Records from a dataset:
- Opening Delimiter -
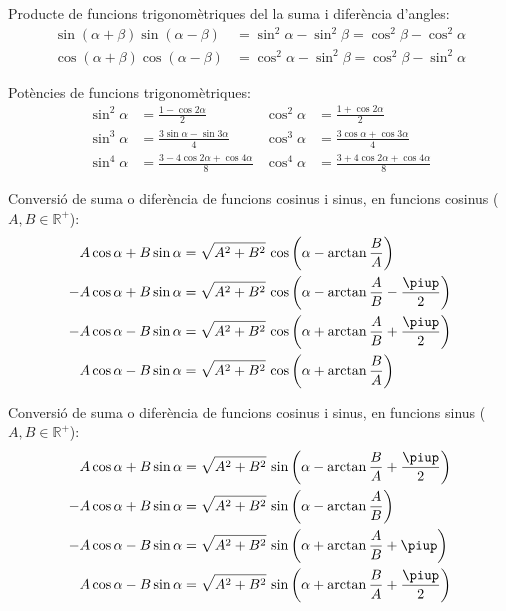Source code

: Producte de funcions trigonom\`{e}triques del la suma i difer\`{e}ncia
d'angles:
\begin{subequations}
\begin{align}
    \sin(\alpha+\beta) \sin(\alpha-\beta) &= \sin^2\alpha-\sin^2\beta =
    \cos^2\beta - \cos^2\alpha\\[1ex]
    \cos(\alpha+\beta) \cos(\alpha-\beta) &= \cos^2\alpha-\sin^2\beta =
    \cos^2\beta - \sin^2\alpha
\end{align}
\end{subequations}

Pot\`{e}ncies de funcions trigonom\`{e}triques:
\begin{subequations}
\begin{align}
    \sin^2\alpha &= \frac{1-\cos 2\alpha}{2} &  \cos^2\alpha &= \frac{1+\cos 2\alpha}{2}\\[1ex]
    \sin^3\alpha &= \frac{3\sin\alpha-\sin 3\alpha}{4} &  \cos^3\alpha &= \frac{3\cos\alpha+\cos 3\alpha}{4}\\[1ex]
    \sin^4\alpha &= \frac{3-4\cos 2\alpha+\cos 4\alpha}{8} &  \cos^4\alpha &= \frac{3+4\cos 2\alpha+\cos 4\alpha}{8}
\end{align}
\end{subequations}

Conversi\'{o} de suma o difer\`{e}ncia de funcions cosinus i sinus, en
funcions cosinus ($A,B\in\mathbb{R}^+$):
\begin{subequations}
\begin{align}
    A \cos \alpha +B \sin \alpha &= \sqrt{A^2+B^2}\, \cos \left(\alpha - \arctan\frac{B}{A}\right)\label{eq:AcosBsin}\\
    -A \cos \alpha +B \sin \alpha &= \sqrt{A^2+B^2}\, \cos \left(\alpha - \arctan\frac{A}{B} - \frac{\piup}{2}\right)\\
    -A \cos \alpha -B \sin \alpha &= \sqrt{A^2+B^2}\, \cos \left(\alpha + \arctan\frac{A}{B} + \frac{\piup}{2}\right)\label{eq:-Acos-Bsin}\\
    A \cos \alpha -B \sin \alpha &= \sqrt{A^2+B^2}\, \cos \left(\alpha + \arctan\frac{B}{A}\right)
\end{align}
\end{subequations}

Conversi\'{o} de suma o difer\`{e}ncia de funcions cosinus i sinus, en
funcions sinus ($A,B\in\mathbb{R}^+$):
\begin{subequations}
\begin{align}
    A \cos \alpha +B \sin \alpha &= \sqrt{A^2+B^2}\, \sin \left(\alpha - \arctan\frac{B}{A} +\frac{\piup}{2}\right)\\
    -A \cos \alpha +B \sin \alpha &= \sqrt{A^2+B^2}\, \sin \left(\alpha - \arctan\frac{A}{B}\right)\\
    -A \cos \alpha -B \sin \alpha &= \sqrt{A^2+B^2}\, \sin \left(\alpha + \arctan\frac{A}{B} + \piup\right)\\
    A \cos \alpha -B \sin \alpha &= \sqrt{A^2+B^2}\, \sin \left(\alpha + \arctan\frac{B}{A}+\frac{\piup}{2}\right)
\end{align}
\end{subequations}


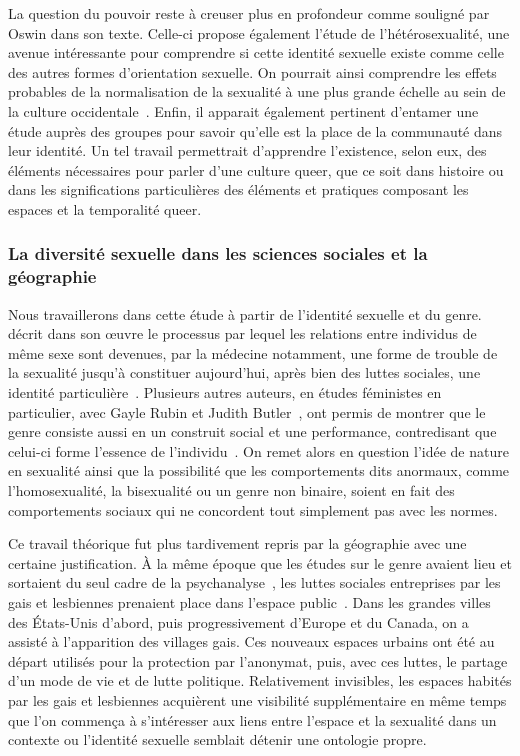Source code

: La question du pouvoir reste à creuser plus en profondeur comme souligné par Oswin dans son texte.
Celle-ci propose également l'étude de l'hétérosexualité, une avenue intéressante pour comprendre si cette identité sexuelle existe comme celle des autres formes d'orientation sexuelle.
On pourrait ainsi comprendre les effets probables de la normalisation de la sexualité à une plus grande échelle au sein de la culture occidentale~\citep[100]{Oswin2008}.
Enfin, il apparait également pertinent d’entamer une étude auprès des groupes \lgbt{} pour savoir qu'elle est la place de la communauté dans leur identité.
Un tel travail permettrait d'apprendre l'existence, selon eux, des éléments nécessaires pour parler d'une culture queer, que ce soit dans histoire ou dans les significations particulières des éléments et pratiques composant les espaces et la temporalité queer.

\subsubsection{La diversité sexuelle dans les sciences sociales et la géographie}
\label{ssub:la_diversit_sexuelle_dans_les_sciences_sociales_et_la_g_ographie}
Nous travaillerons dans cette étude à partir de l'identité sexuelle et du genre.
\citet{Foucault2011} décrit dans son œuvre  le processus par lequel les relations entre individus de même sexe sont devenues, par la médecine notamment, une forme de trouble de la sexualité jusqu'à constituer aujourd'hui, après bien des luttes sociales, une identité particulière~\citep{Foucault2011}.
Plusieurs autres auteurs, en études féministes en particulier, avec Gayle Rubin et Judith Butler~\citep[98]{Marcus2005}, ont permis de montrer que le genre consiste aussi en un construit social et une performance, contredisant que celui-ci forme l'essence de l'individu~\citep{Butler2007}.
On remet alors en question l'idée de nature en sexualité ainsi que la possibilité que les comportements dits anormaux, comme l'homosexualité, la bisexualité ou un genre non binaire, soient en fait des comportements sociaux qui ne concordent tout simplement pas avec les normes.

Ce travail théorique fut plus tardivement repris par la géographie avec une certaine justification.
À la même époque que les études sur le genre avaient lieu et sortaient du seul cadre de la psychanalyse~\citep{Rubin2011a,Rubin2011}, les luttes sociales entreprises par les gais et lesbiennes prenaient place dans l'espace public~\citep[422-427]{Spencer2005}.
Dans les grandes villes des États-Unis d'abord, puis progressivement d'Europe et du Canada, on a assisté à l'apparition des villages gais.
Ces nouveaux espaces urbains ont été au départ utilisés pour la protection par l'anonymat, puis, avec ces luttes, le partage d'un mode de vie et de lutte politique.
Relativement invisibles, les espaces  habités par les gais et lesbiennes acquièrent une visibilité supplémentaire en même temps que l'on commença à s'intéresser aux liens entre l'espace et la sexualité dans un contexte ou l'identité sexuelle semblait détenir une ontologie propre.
- Closing Delimiter -
EXERCISE AIM: Filter the records above for lines with "même".

ANSWER SECTION:
\citet{Foucault2011} décrit dans son œuvre  le processus par lequel les relations entre individus de même sexe sont devenues, par la médecine notamment, une forme de trouble de la sexualité jusqu'à constituer aujourd'hui, après bien des luttes sociales, une identité particulière~\citep{Foucault2011}.
À la même époque que les études sur le genre avaient lieu et sortaient du seul cadre de la psychanalyse~\citep{Rubin2011a,Rubin2011}, les luttes sociales entreprises par les gais et lesbiennes prenaient place dans l'espace public~\citep[422-427]{Spencer2005}.
Relativement invisibles, les espaces  habités par les gais et lesbiennes acquièrent une visibilité supplémentaire en même temps que l'on commença à s'intéresser aux liens entre l'espace et la sexualité dans un contexte ou l'identité sexuelle semblait détenir une ontologie propre.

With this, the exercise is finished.